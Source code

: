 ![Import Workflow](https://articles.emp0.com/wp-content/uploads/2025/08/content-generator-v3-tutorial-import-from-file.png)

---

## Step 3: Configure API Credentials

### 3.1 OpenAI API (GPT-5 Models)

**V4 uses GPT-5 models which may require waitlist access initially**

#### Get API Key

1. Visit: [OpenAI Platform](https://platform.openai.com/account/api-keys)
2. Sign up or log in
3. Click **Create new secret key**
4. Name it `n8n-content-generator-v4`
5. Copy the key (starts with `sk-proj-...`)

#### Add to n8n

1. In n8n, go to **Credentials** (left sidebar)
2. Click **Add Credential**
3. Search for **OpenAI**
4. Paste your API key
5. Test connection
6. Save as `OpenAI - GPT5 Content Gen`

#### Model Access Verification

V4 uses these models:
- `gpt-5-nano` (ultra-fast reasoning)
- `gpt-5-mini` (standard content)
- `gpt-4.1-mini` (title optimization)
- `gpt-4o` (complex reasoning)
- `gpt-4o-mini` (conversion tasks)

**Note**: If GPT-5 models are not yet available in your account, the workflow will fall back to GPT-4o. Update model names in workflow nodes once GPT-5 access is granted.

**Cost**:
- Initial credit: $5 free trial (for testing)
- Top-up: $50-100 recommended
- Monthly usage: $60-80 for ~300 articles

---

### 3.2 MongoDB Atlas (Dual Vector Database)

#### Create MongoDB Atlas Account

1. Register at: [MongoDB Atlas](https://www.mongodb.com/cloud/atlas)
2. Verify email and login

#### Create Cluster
================================
▶ **Work required**: All of the data must be returned exactly.

▶ **Response to this exercise**:
Source code

: ![Import Workflow](https://articles.emp0.com/wp-content/uploads/2025/08/content-generator-v3-tutorial-import-from-file.png)

---

## Step 3: Configure API Credentials

### 3.1 OpenAI API (GPT-5 Models)

**V4 uses GPT-5 models which may require waitlist access initially**

#### Get API Key

1. Visit: [OpenAI Platform](https://platform.openai.com/account/api-keys)
2. Sign up or log in
3. Click **Create new secret key**
4. Name it `n8n-content-generator-v4`
5. Copy the key (starts with `sk-proj-...`)

#### Add to n8n

1. In n8n, go to **Credentials** (left sidebar)
2. Click **Add Credential**
3. Search for **OpenAI**
4. Paste your API key
5. Test connection
6. Save as `OpenAI - GPT5 Content Gen`

#### Model Access Verification

V4 uses these models:
- `gpt-5-nano` (ultra-fast reasoning)
- `gpt-5-mini` (standard content)
- `gpt-4.1-mini` (title optimization)
- `gpt-4o` (complex reasoning)
- `gpt-4o-mini` (conversion tasks)

**Note**: If GPT-5 models are not yet available in your account, the workflow will fall back to GPT-4o. Update model names in workflow nodes once GPT-5 access is granted.

**Cost**:
- Initial credit: $5 free trial (for testing)
- Top-up: $50-100 recommended
- Monthly usage: $60-80 for ~300 articles

---

### 3.2 MongoDB Atlas (Dual Vector Database)

#### Create MongoDB Atlas Account

1. Register at: [MongoDB Atlas](https://www.mongodb.com/cloud/atlas)
2. Verify email and login

#### Create Cluster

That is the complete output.